It was sunset when we reached the little bridge over the Foss, and the old castle stood out in solid blackness against the copperred sky behind it. But from Lendal Bridge the sluggish Ouse forins an unpoetic foreground to the interesting view; not worse, perhaps, than the yellow Pegnitz at Nuremberg. The Ouse is a great contrast to its parents, the brilliant Yore and the clear and beautiful Swale; it is a most unworthy offspring; and perhaps it is for this cause that its name has been changed, as some writers assert that the present name York has its origin in the Jorvik of the early Danish settlers. So that Yore was probably the name then borne by the river, which rises near Westmoreland, and dances merrily through Wensleydale, receiving the Swale near Boroughbridge, then changes its name and its nature as it approaches York.

Leland says that the ancient name of the city was Isure-wic, then Yure-wic, and so York.

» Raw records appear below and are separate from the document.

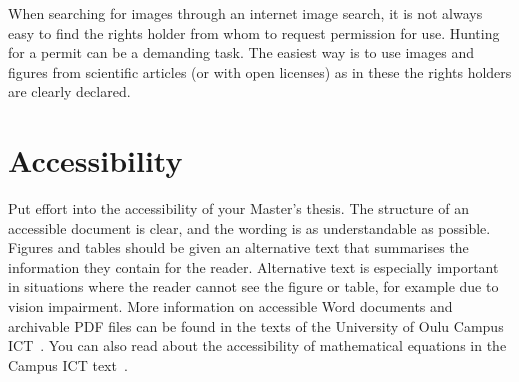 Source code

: When searching for images through an internet image search, it is not
always easy to find the rights holder from whom to request permission
for use. Hunting for a permit can be a demanding task. The easiest way
is to use images and figures from scientific articles (or with open
licenses) as in these the rights holders are clearly declared.

\section{Accessibility}
\label{accessibility}
Put effort into the accessibility of your Master’s thesis. The
structure of an accessible document is clear, and the wording is as
understandable as possible. Figures and tables should be given an
alternative text that summarises the information they contain for the
reader. Alternative text is especially important in situations where
the reader cannot see the figure or table, for example due to vision
impairment.  More information on accessible Word documents and
archivable PDF files can be found in the texts of the University of
Oulu Campus ICT~\cite{ictaccessibleword,ictwordpdfa}. You can also
read about the accessibility of mathematical equations in the Campus
ICT text~\cite{ictaccessiblemath}.

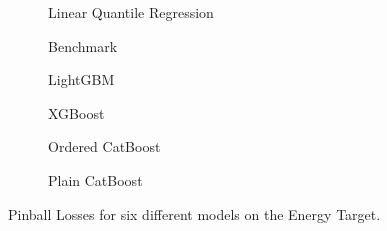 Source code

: \begin{figure}[htbp]
    \centering
    \begin{subfigure}[b]{0.5\textwidth}
        \centering
        
        \caption{Linear Quantile Regression}
        \label{fig:small-orfe-pinball-energy}
    \end{subfigure}%
    \begin{subfigure}[b]{0.5\textwidth}
        \centering
        
        \caption{Benchmark}
        \label{fig:armed-play-pinball-energy}
    \end{subfigure}
    
    \begin{subfigure}[b]{0.5\textwidth}
        \centering
        
        \caption{LightGBM}
        \label{fig:mangy-flux-pinball-energy}
    \end{subfigure}%
    \begin{subfigure}[b]{0.5\textwidth}
        \centering
        
        \caption{XGBoost}
        \label{fig:couth-ruby-pinball-energy}
    \end{subfigure}
    
    \begin{subfigure}[b]{0.5\textwidth}
        \centering
        
        \caption{Ordered CatBoost}
        \label{fig:civil-leas-pinball-energy}
    \end{subfigure}%
    \begin{subfigure}[b]{0.5\textwidth}
        \centering
        
        \caption{Plain CatBoost}
        \label{fig:blear-dita-pinball-energy}
    \end{subfigure}
    
    \caption{Pinball Losses for six different models on the Energy Target.}
    \label{fig:energy_pinball}
\end{figure}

At different times, under different masters, York has been called Eboracum, Civitas Brigantium, Kaer-Ebrave, Caer Effroc, Evervic, Ceaster, Isvronicvum, AlteraRoma, Victoria Sexta, Civitas Eboracum, Yure-wic, Yorke, York. It is said to have been the birthplace of Lucius, king of Britain, the first royal personage who became a Christian. The emperor Hadrian resided in York in the second century, and Constantius, father of Constantine the Great, who died here in 307, is said to have been buried in the Church of St. Helen's on the walls, which existed before the Reformation. In the church was a vase supposed to hold his ashes.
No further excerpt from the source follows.